Sept 16 (Reuters) – Negotiators for the United Auto Workers and Ford Motor had “reasonably productive discussions” toward a new contract, the union said on Saturday, while officials at Chrysler parent Stellantis said a proposal to resume work at an idled Illinois factory has fallen through.
About 12,700 UAW workers remained on strike for a second day as part of a coordinated labor action targeting three U.S. assembly plants – one at each of the Detroit Three automakers.
Union negotiators and representatives of General Motors (GM.N), Ford (F.N) and Stellantis (STLAM.MI) resumed talks on Saturday, a day after the UAW initiated the most ambitious U.S. industrial labor action in decades.
There was no sign of a breakthrough as of Saturday afternoon.

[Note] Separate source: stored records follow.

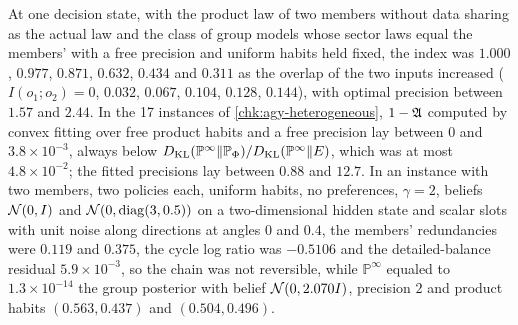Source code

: \begin{numcheck}\label{chk:agy-index}
At one decision state, with the product law of two members without data sharing as the actual law and the class of group models whose sector laws equal the members' with a free precision and uniform habits held fixed, the index was $1.000$, $0.977$, $0.871$, $0.632$, $0.434$ and $0.311$ as the overlap of the two inputs increased ($I(o_1;o_2)=0$, $0.032$, $0.067$, $0.104$, $0.128$, $0.144$), with optimal precision between $1.57$ and $2.44$. In the 17 instances of \cref{chk:agy-heterogeneous}, $1-\mathfrak{A}$ computed by convex fitting over free product habits and a free precision lay between $0$ and $3.8\times10^{-3}$, always below $D_{\mathrm{KL}}(\mathbb P^\infty\Vert\mathbb P_\Phi)/D_{\mathrm{KL}}(\mathbb P^\infty\Vert E)$, which was at most $4.8\times10^{-2}$; the fitted precisions lay between $0.88$ and $12.7$. In an instance with two members, two policies each, uniform habits, no preferences, $\gamma=2$, beliefs $\mathcal{N}(0,I)$ and $\mathcal{N}(0,\operatorname{diag}(3,0.5))$ on a two-dimensional hidden state and scalar slots with unit noise along directions at angles $0$ and $0.4$, the members' redundancies were $0.119$ and $0.375$, the cycle log ratio was $-0.5106$ and the detailed-balance residual $5.9\times10^{-3}$, so the chain was not reversible, while $\mathbb P^\infty$ equaled to $1.3\times10^{-14}$ the group posterior with belief $\mathcal{N}(0,2.070I)$, precision $2$ and product habits $(0.563,0.437)$ and $(0.504,0.496)$.
\end{numcheck}

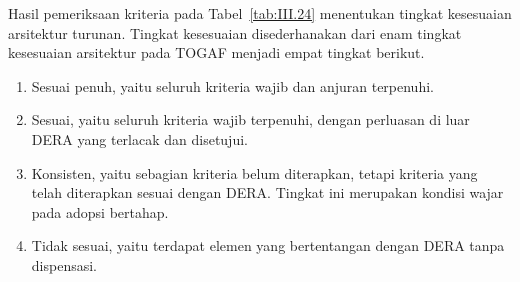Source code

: Hasil pemeriksaan kriteria pada Tabel~\ref{tab:III.24} menentukan tingkat kesesuaian arsitektur turunan. Tingkat kesesuaian disederhanakan dari enam tingkat kesesuaian arsitektur pada TOGAF \cite{TOGAF2022} menjadi empat tingkat berikut.

\begin{enumerate}[label=\arabic*.]
\item Sesuai penuh, yaitu seluruh kriteria wajib dan anjuran terpenuhi.
\item Sesuai, yaitu seluruh kriteria wajib terpenuhi, dengan perluasan di luar DERA yang terlacak dan disetujui.
\item Konsisten, yaitu sebagian kriteria belum diterapkan, tetapi kriteria yang telah diterapkan sesuai dengan DERA. Tingkat ini merupakan kondisi wajar pada adopsi bertahap.
\item Tidak sesuai, yaitu terdapat elemen yang bertentangan dengan DERA tanpa dispensasi.
\end{enumerate}
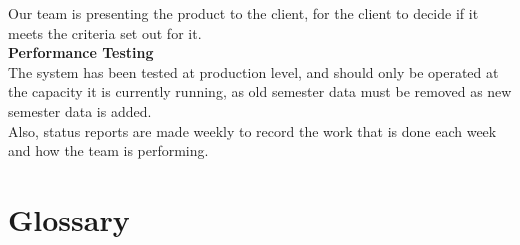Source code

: \documentclass[11pt]{article}
\begin{document}
Our team is presenting the product to the client, for the client to decide if it meets the criteria set out for it. \\

\hspace{-.5in} \textbf{Performance Testing} \\

The system has been tested at production level, and should only be operated at the capacity it is currently running, as old semester data must be removed as new semester data is added.\\ 

Also, status reports are made weekly to record the work that is done each week and how the team is performing.

\pagebreak[4]

\section{Glossary} \label{sec:glossary}


\end{document}

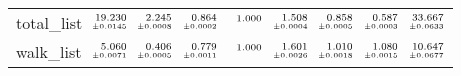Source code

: \documentclass[a4paper,UKenglish]{lipics-v2016}
\begin{document}
\begin{table*}[t]
\begin{adjustbox}{width=1.2\textwidth,center}
\begin{tabular}{lrrrrrrrr}
\addlinespace
total\_list&$\substack{\mathmakebox[.7cm][r]{19.230}\\{\mathmakebox[.7cm][r]{\scriptscriptstyle \pm 0.0145}}}$&$\substack{\mathmakebox[.7cm][r]{2.245}\\{\mathmakebox[.7cm][r]{\scriptscriptstyle \pm 0.0008}}}$&$\substack{\mathmakebox[.7cm][r]{0.864}\\{\mathmakebox[.7cm][r]{\scriptscriptstyle \pm 0.0002}}}$&$\substack{\mathmakebox[.7cm][r]{1.000}\\{\mathmakebox[.7cm][r]{\scriptscriptstyle }}}$&$\substack{\mathmakebox[.7cm][r]{1.508}\\{\mathmakebox[.7cm][r]{\scriptscriptstyle \pm 0.0004}}}$&$\substack{\mathmakebox[.7cm][r]{0.858}\\{\mathmakebox[.7cm][r]{\scriptscriptstyle \pm 0.0005}}}$&$\substack{\mathmakebox[.7cm][r]{0.587}\\{\mathmakebox[.7cm][r]{\scriptscriptstyle \pm 0.0003}}}$&$\substack{\mathmakebox[.7cm][r]{33.667}\\{\mathmakebox[.7cm][r]{\scriptscriptstyle \pm 0.0633}}}$\\
\addlinespace
walk\_list&$\substack{\mathmakebox[.7cm][r]{5.060}\\{\mathmakebox[.7cm][r]{\scriptscriptstyle \pm 0.0071}}}$&$\substack{\mathmakebox[.7cm][r]{0.406}\\{\mathmakebox[.7cm][r]{\scriptscriptstyle \pm 0.0005}}}$&$\substack{\mathmakebox[.7cm][r]{0.779}\\{\mathmakebox[.7cm][r]{\scriptscriptstyle \pm 0.0011}}}$&$\substack{\mathmakebox[.7cm][r]{1.000}\\{\mathmakebox[.7cm][r]{\scriptscriptstyle }}}$&$\substack{\mathmakebox[.7cm][r]{1.601}\\{\mathmakebox[.7cm][r]{\scriptscriptstyle \pm 0.0026}}}$&$\substack{\mathmakebox[.7cm][r]{1.010}\\{\mathmakebox[.7cm][r]{\scriptscriptstyle \pm 0.0018}}}$&$\substack{\mathmakebox[.7cm][r]{1.080}\\{\mathmakebox[.7cm][r]{\scriptscriptstyle \pm 0.0015}}}$&$\substack{\mathmakebox[.7cm][r]{10.647}\\{\mathmakebox[.7cm][r]{\scriptscriptstyle \pm 0.0677}}}$\\
\midrule

\end{tabular}
\end{adjustbox}
\end{table*}
\end{document}
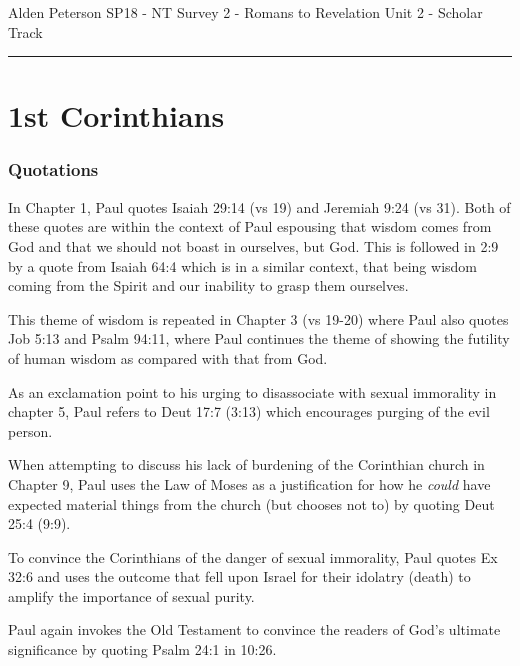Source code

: \documentclass[12pt]{turabian-researchpaper}
\begin{document}
\begin{singlespace}
\noindent Alden Peterson \newline
\noindent SP18 - NT Survey 2 - Romans to Revelation\newline
\noindent Unit 2 - Scholar Track\newline
\noindent\rule{4cm}{0.4pt}
\end{singlespace}






\section{1st Corinthians}

\subsubsection{Quotations}
In Chapter 1, Paul quotes Isaiah 29:14 (vs 19) and Jeremiah 9:24 (vs 31).  Both of these quotes are within the context of Paul espousing that wisdom comes from God and that we should not boast in ourselves, but God. This is followed in 2:9 by a quote from Isaiah 64:4 which is in a similar context, that being wisdom coming from the Spirit and our inability to grasp them ourselves.

This theme of wisdom is repeated in Chapter 3 (vs 19-20) where Paul also quotes Job 5:13 and Psalm 94:11, where Paul continues the theme of showing the futility of human wisdom as compared with that from God.

As an exclamation point to his urging to disassociate with sexual immorality in chapter 5, Paul refers to Deut 17:7 (3:13) which encourages purging of the evil person.

When attempting to discuss his lack of burdening of the Corinthian church in Chapter 9, Paul uses the Law of Moses as a justification for how he \textit{could} have expected material things from the church (but chooses not to) by quoting Deut 25:4 (9:9).

To convince the Corinthians of the danger of sexual immorality, Paul quotes Ex 32:6 and uses the outcome that fell upon Israel for their idolatry (death) to amplify the importance of sexual purity.

Paul again invokes the Old Testament to convince the readers of God's ultimate significance by quoting Psalm 24:1 in 10:26.
\end{document}
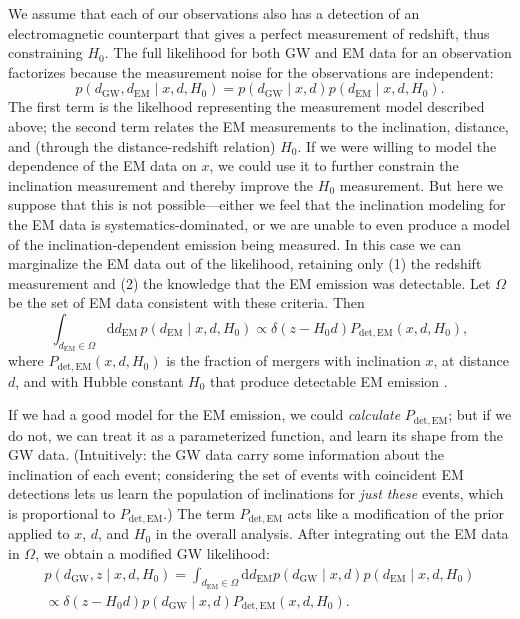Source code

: \documentclass[modern]{aastex631}
\newcommand{\dd}{\mathrm{d}}
\newcommand{\detected}{\mathrm{det}}
\newcommand{\EM}{\mathrm{EM}}
\newcommand{\GW}{\mathrm{GW}}
\begin{document}
We assume that each of our observations also has a detection of an
electromagnetic counterpart that gives a perfect measurement of redshift, thus
constraining $H_0$.  The full likelihood for both GW and EM data for an observation factorizes because the measurement noise for the observations are independent:
\begin{equation}
    p\left( d_\GW, d_\EM \mid x, d, H_0 \right) = p\left( d_\GW \mid x, d \right) p\left( d_\EM \mid x, d, H_0 \right).
\end{equation}
The first term is the likelhood representing the measurement model described
above; the second term relates the EM measurements to the inclination, distance,
and (through the distance-redshift relation) $H_0$.  If we were willing to model
the dependence of the EM data on $x$, we could use it to further constrain the
inclination measurement and thereby improve the $H_0$ measurement.  But here we
suppose that this is not possible---either we feel that the inclination modeling
for the EM data is systematics-dominated, or we are unable to even produce a
model of the inclination-dependent emission being measured.  In this case we can
marginalize the EM data out of the likelihood, retaining only (1) the redshift
measurement and (2) the knowledge that the EM emission was detectable.  Let $\Omega$ be the set of EM data consistent with these criteria.  Then
\begin{equation}
    \int_{d_\EM \in \Omega} \dd d_\EM \, p\left( d_\EM \mid x, d, H_0 \right) \propto \delta\left( z - H_0 d \right) P_\mathrm{det,\EM}\left( x, d, H_0 \right),
\end{equation}
where $P_{\detected,\EM}\left(x, d, H_0\right)$ is the fraction of mergers with
inclination $x$, at distance $d$, and with Hubble constant $H_0$ that produce
detectable EM emission \citep{Mandel2019}.

If we had a good model for the EM emission, we could \emph{calculate}
$P_{\detected,\EM}$; but if we do not, we can treat it as a parameterized
function, and learn its shape from the GW data.  (Intuitively: the GW data carry
some information about the inclination of each event; considering the set of
events with coincident EM detections lets us learn the population of
inclinations for \emph{just these} events, which is proportional to
$P_{\detected,\EM}$.)  The term $P_{\detected,\EM}$ acts like a modification of
the prior applied to $x$, $d$, and $H_0$ in the overall analysis.  After
integrating out the EM data in $\Omega$, we obtain a modified GW likelihood:
\begin{multline}
    p\left( d_\GW, z \mid x, d, H_0 \right) = \int_{d_\EM \in \Omega} \dd d_\EM p\left( d_\GW \mid x, d \right) p\left( d_\EM \mid x, d, H_0 \right) \\ \propto \delta\left( z - H_0 d \right) p\left( d_\GW \mid x, d \right) P_{\detected,\EM}\left( x, d, H_0 \right).
\end{multline}
\end{document}
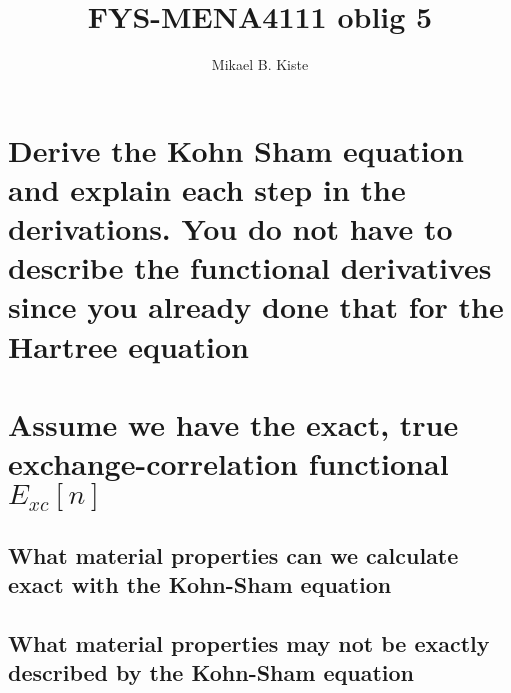 \documentclass{article}
\author{Mikael B. Kiste}
\title{FYS-MENA4111 oblig 5}
\begin{document}
	\maketitle
	\tableofcontents
	\newpage
	\section{Derive the Kohn Sham equation and explain each step in the derivations. You do not have to describe the functional derivatives since you already done that for the Hartree equation}
	
	\section{Assume we have the exact, true exchange-correlation functional $E_{xc}[n]$}
	\subsection{What material properties can we calculate exact with the Kohn-Sham equation}
	\subsection{What material properties may not be exactly described by the Kohn-Sham equation}
\end{document}
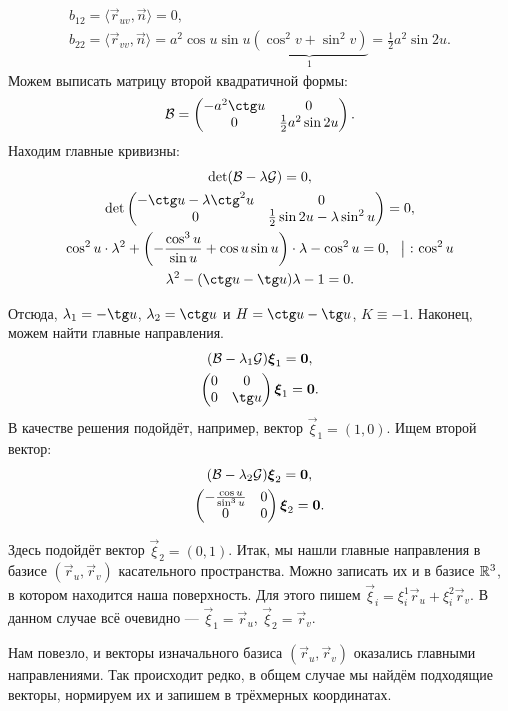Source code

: \begin{solution}
\begin{gather*}
		b_{12} = \langle\vec{r}_{uv}, \vec{n}\rangle = 0,\\
		b_{22} = \langle\vec{r}_{vv}, \vec{n}\rangle = {a^2\cos u\sin u\underbrace{(\cos^2 v + \sin ^2 v)}_{1}} = \frac{1}{2}a^2\sin 2u.
	\end{gather*}
	Можем выписать матрицу второй квадратичной формы:
	\[
		\B =
		\begin{pmatrix}
			-a^2\ctg u & 0\\
			0 & \frac{1}{2}a^2\sin 2u
		\end{pmatrix}.
	\]
	Находим главные кривизны:
	\begin{gather*}
		\det(\B - \lambda\G) = 0,\\
		\det
		\begin{pmatrix}
			-\ctg u - \lambda \ctg^2u & 0\\
			0 & \frac{1}{2}\sin 2u - \lambda \sin^2u
		\end{pmatrix} = 0,\\
		\cos^2u \cdot \lambda^2 + \br{{-\frac{\cos^3u}{\sin u}} + \cos u\sin u} \cdot \lambda -\cos^2 u = 0,\ \ \big|\ {:}\,\cos^2u\\
		\lambda^2 - (\ctg u - \tg u)\lambda - 1 = 0.
	\end{gather*}

	Отсюда, $\lambda_1 = -\tg u$, $\lambda_2 = \ctg u$ и $H = \ctg u - \tg u$, $K \equiv -1$. Наконец, можем найти главные направления.
	\begin{gather*}
		(\B - \lambda_1\G)\vec{\xi}_1 = \vec{0},\\
		\begin{pmatrix}
			0 & 0\\
			0 & \tg u
		\end{pmatrix}\vec{\xi}_1 = \vec{0}.
	\end{gather*}
	В качестве решения подойдёт, например, вектор $\vec{\xi}_1 = (1, 0)$. Ищем второй вектор:
	\begin{gather*}
		(\mathcal{B} - \lambda_2\mathcal{G})\boldsymbol{\xi}_2 = \boldsymbol{0},\\
		\begin{pmatrix}
			-\frac{\cos u}{\sin^3 u} & 0\\
			0 & 0
		\end{pmatrix}\boldsymbol{\xi}_2 = \boldsymbol{0}.
	\end{gather*}

	Здесь подойдёт вектор $\vec{\xi}_2 = (0, 1)$. Итак, мы нашли главные направления в базисе $(\vec{r}_u, \vec{r}_v)$ касательного пространства. Можно записать их и в базисе $\mathbb{R}^3$, в котором находится наша поверхность. Для этого пишем $\vec{\xi}_i = \xi_i^1\vec{r}_u + \xi_i^2\vec{r}_v$. В данном случае всё очевидно --- $\vec{\xi}_1 = \vec{r}_u$, $\vec{\xi}_2 = \vec{r}_v$.

	Нам повезло, и векторы изначального базиса $(\vec{r}_u, \vec{r}_v)$ оказались главными направлениями. Так происходит редко, в общем случае мы найдём подходящие векторы, нормируем их и запишем в трёхмерных координатах.
\end{solution}


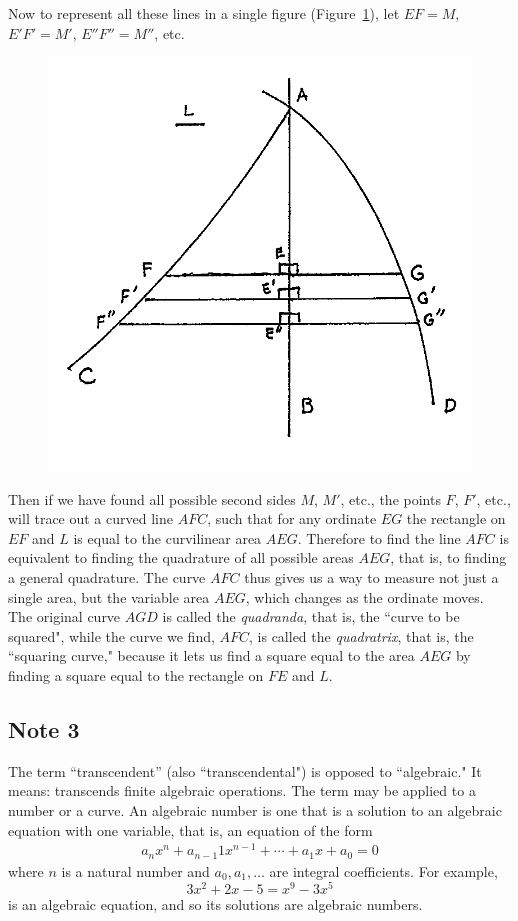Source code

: \documentclass[twoside,openright]{article}
\begin{document}
Now to represent all these lines in a single figure
(Figure~\ref{quadratrix}), let $EF = M$, $E'F' = M'$, $E''F'' = M''$,
etc.
\begin{figure}[htp]
\begin{center}
\includegraphics[width=.75\textwidth]{fig/Figure29C}
\caption{}
\label{quadratrix}
\vspace{-10pt}
\end{center}
\end{figure} 
Then if we have found all possible second sides $M$, $M'$, etc., the
points $F$, $F'$, etc., will trace out a curved line $AFC$, such that
for any ordinate $EG$ the rectangle on $EF$ and $L$ is equal to the
curvilinear area $AEG$.  Therefore to find the line $AFC$ is
equivalent to finding the quadrature of all possible areas $AEG$, that
is, to finding a general quadrature.  The curve $AFC$ thus gives us a
way to measure not just a single area, but the variable area $AEG$,
which changes as the ordinate moves.  The original curve $AGD$ is
called the {\em quadranda}, that is, the ``curve to be squared", while
the curve we find, $AFC$, is called the {\em
  quadratrix}\label{quaddef}, that is, the ``squaring curve," because
it lets us find a square equal to the area $AEG$ by finding a square
equal to the rectangle on $FE$ and $L$.

\subsection*{Note 3}
\label{crg3}
The term ``transcendent'' (also ``transcendental") is opposed to
``algebraic." It means: transcends finite algebraic operations. The
term may be applied to a number or a curve. An algebraic
number is one that is a solution to an algebraic equation with one
variable, that is, an equation of the form
\begin{align*}
a_{n}x^n+a_{n-1}1x^{n-1}+\cdots+a_1x+a_0=0
\end{align*}
where $n$ is a natural number and $a_0, a_1, \dotsc$ are integral coefficients.
For example,
$$3x^2 + 2x -5  = x^9 - 3x^5$$
is an algebraic equation, and so its solutions are algebraic numbers.
\end{document}
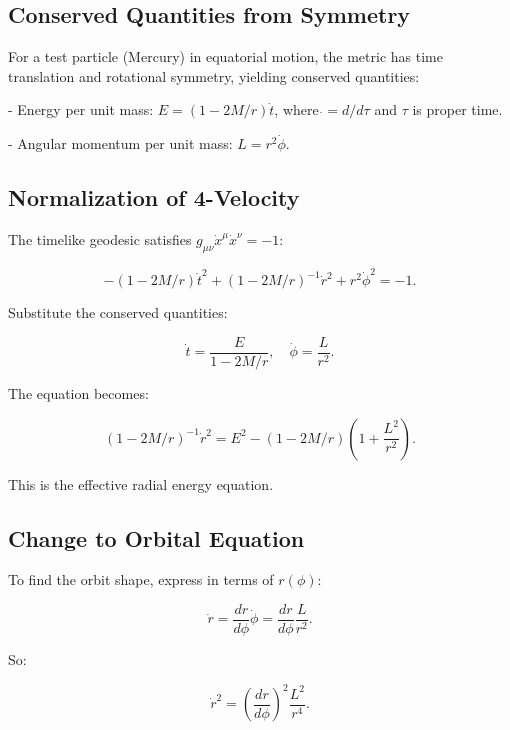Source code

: \documentclass{article}
\begin{document}
\subsection{Conserved Quantities from Symmetry}

For a test particle (Mercury) in equatorial motion, the metric has time translation and rotational symmetry, yielding conserved quantities:

- Energy per unit mass: \( E = (1 - 2M/r) \dot{t} \), where \(\dot{} = d/d\tau\) and \(\tau\) is proper time.

- Angular momentum per unit mass: \( L = r^2 \dot{\phi}\).

\subsection{Normalization of 4-Velocity}

The timelike geodesic satisfies \(g_{\mu\nu} \dot{x}^\mu \dot{x}^\nu = -1\):

\begin{equation}
 - (1 - 2M/r) \dot{t}^2 + (1 - 2M/r)^{-1} \dot{r}^2 + r^2 \dot{\phi}^2 = -1.
\end{equation}

Substitute the conserved quantities:

\begin{equation}
\dot{t} = \frac{E}{1 - 2M/r}, \quad \dot{\phi} = \frac{L}{r^2}.
\end{equation}

The equation becomes:

\begin{equation}
 (1 - 2M/r)^{-1} \dot{r}^2 = E^2 - (1 - 2M/r) \left(1 + \frac{L^2}{r^2}\right).
\end{equation}

This is the effective radial energy equation.

\subsection{Change to Orbital Equation}

To find the orbit shape, express in terms of \(r(\phi)\):

\begin{equation}
 \dot{r} = \frac{dr}{d\phi} \dot{\phi} = \frac{dr}{d\phi} \frac{L}{r^2}.
\end{equation}

So:

\begin{equation}
 \dot{r}^2 = \left(\frac{dr}{d\phi}\right)^2 \frac{L^2}{r^4}.
\end{equation}
\end{document}
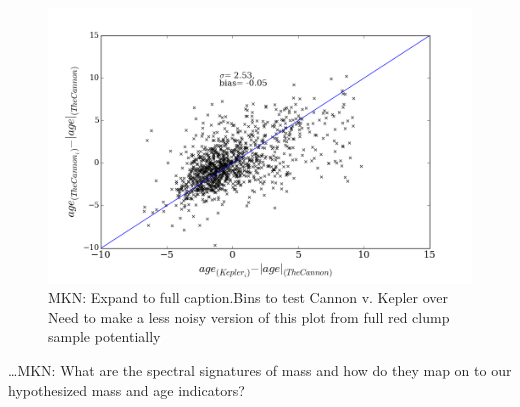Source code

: \documentclass[12pt, preprint]{aastex}
\begin{document}
\begin{figure}[p!]
\centering
    \includegraphics[scale=0.31]{./plots/delta_age_2.png}
    \caption{MKN: Expand to full caption.Bins to test Cannon v. Kepler over  Need to make a less noisy version of this plot from full red clump sample potentially  }
\label{fig:alphabins}
\end{figure}

\ldots MKN: What are the spectral signatures of mass and how do they
map on to our hypothesized mass and age indicators?
\end{document}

However, the UAW comment about the tenor of talks at Ford was more positive than the union’s characterization of progress ahead of the kickoff of the strikes. On Thursday, Ford CEO Jim Farley said the UAW’s proposals would push the company to bankruptcy, adding that there was “nothing going on” in negotiations.
“As we have said all along, Ford has bet on the UAW more than any other company. We are committed to reaching an agreement with UAW that rewards our workers and allows Ford to invest in the future. We have to win together,” Mark Truby, Ford’s chief communications officer, said in a statement.
Stellantis said on Saturday it had hiked its offer, proposing raises of 20% over a four-and-a-half-year contract term, including an immediate 10% hike. That matches proposals from GM and Ford. Stellantis said talks would resume on Monday.
The automakers said the proposals work out to a cumulative 21% hike over the period, but they are still significantly below the 40% wage hike the UAW is demanding through 2027. The union’s wage demand includes a 20% immediate increase.
Mark Stewart, the North American chief operating officer for Stellantis, told reporters on Saturday the UAW rejected a proposal to resume operations at an assembly plant in Belvidere, Illinois, noting that the company’s offer had been contingent on reaching agreement before the contract expiration.
In late February, Stellantis indefinitely idled operations the Belvidere plant, citing rising costs of electric vehicle production.
The UAW criticized the company position on the Illinois plant saying now “they are now taking it back. That’s how they see these workers. A bargaining chip.”
Stewart declined to offer specific details, but added that Stellantis was still willing to talk about the facility’s future. He described the company’s latest overall contract offer as “very compelling.”
Stellantis also said it is offering more than $1 billion in retirement security improvements and other increases in benefits.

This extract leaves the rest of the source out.